<<<<

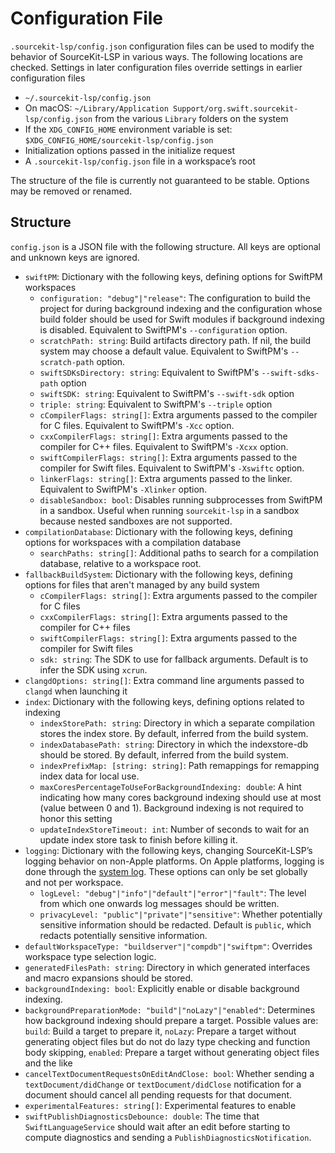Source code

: # Configuration File

`.sourcekit-lsp/config.json` configuration files can be used to modify the behavior of SourceKit-LSP in various ways. The following locations are checked. Settings in later configuration files override settings in earlier configuration files
- `~/.sourcekit-lsp/config.json`
- On macOS: `~/Library/Application Support/org.swift.sourcekit-lsp/config.json` from the various `Library` folders on the system
- If the `XDG_CONFIG_HOME` environment variable is set: `$XDG_CONFIG_HOME/sourcekit-lsp/config.json`
- Initialization options passed in the initialize request
- A `.sourcekit-lsp/config.json` file in a workspace’s root

The structure of the file is currently not guaranteed to be stable. Options may be removed or renamed.

## Structure

`config.json` is a JSON file with the following structure. All keys are optional and unknown keys are ignored.

- `swiftPM`: Dictionary with the following keys, defining options for SwiftPM workspaces
  - `configuration: "debug"|"release"`: The configuration to build the project for during background indexing and the configuration whose build folder should be used for Swift modules if background indexing is disabled. Equivalent to SwiftPM's `--configuration` option.
  - `scratchPath: string`: Build artifacts directory path. If nil, the build system may choose a default value. Equivalent to SwiftPM's `--scratch-path` option.
  - `swiftSDKsDirectory: string`: Equivalent to SwiftPM's `--swift-sdks-path` option
  - `swiftSDK: string`: Equivalent to SwiftPM's `--swift-sdk` option
  - `triple: string`: Equivalent to SwiftPM's `--triple` option
  - `cCompilerFlags: string[]`: Extra arguments passed to the compiler for C files. Equivalent to SwiftPM's `-Xcc` option.
  - `cxxCompilerFlags: string[]`: Extra arguments passed to the compiler for C++ files. Equivalent to SwiftPM's `-Xcxx` option.
  - `swiftCompilerFlags: string[]`: Extra arguments passed to the compiler for Swift files. Equivalent to SwiftPM's `-Xswiftc` option.
  - `linkerFlags: string[]`: Extra arguments passed to the linker. Equivalent to SwiftPM's `-Xlinker` option.
  - `disableSandbox: bool`: Disables running subprocesses from SwiftPM in a sandbox. Useful when running `sourcekit-lsp` in a sandbox because nested sandboxes are not supported.
- `compilationDatabase`: Dictionary with the following keys, defining options for workspaces with a compilation database
  - `searchPaths: string[]`: Additional paths to search for a compilation database, relative to a workspace root.
- `fallbackBuildSystem`: Dictionary with the following keys, defining options for files that aren't managed by any build system
  - `cCompilerFlags: string[]`: Extra arguments passed to the compiler for C files
  - `cxxCompilerFlags: string[]`: Extra arguments passed to the compiler for C++ files
  - `swiftCompilerFlags: string[]`: Extra arguments passed to the compiler for Swift files
  - `sdk: string`: The SDK to use for fallback arguments. Default is to infer the SDK using `xcrun`.
- `clangdOptions: string[]`: Extra command line arguments passed to `clangd` when launching it
- `index`: Dictionary with the following keys, defining options related to indexing
    - `indexStorePath: string`: Directory in which a separate compilation stores the index store. By default, inferred from the build system.
    - `indexDatabasePath: string`: Directory in which the indexstore-db should be stored. By default, inferred from the build system.
    - `indexPrefixMap: [string: string]`: Path remappings for remapping index data for local use.
    - `maxCoresPercentageToUseForBackgroundIndexing: double`: A hint indicating how many cores background indexing should use at most (value between 0 and 1). Background indexing is not required to honor this setting
    - `updateIndexStoreTimeout: int`: Number of seconds to wait for an update index store task to finish before killing it.
- `logging`: Dictionary with the following keys, changing SourceKit-LSP’s logging behavior on non-Apple platforms. On Apple platforms, logging is done through the [system log](Diagnose%20Bundle.md#Enable%20Extended%20Logging). These options can only be set globally and not per workspace.
  - `logLevel: "debug"|"info"|"default"|"error"|"fault"`: The level from which one onwards log messages should be written.
  - `privacyLevel: "public"|"private"|"sensitive"`: Whether potentially sensitive information should be redacted. Default is `public`, which redacts potentially sensitive information.
- `defaultWorkspaceType: "buildserver"|"compdb"|"swiftpm"`: Overrides workspace type selection logic.
- `generatedFilesPath: string`: Directory in which generated interfaces and macro expansions should be stored.
- `backgroundIndexing: bool`: Explicitly enable or disable background indexing.
- `backgroundPreparationMode: "build"|"noLazy"|"enabled"`: Determines how background indexing should prepare a target. Possible values are: `build`: Build a target to prepare it, `noLazy`: Prepare a target without generating object files but do not do lazy type checking and function body skipping, `enabled`: Prepare a target without generating object files and the like
- `cancelTextDocumentRequestsOnEditAndClose: bool`: Whether sending a `textDocument/didChange` or `textDocument/didClose` notification for a document should cancel all pending requests for that document.
- `experimentalFeatures: string[]`: Experimental features to enable
- `swiftPublishDiagnosticsDebounce: double`: The time that `SwiftLanguageService` should wait after an edit before starting to compute diagnostics and sending a `PublishDiagnosticsNotification`.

>>>>

#### [Activity]
Using the records above, find and show each line with the string "before".

#### [Expected output]
    - `updateIndexStoreTimeout: int`: Number of seconds to wait for an update index store task to finish before killing it.
- `swiftPublishDiagnosticsDebounce: double`: The time that `SwiftLanguageService` should wait after an edit before starting to compute diagnostics and sending a `PublishDiagnosticsNotification`.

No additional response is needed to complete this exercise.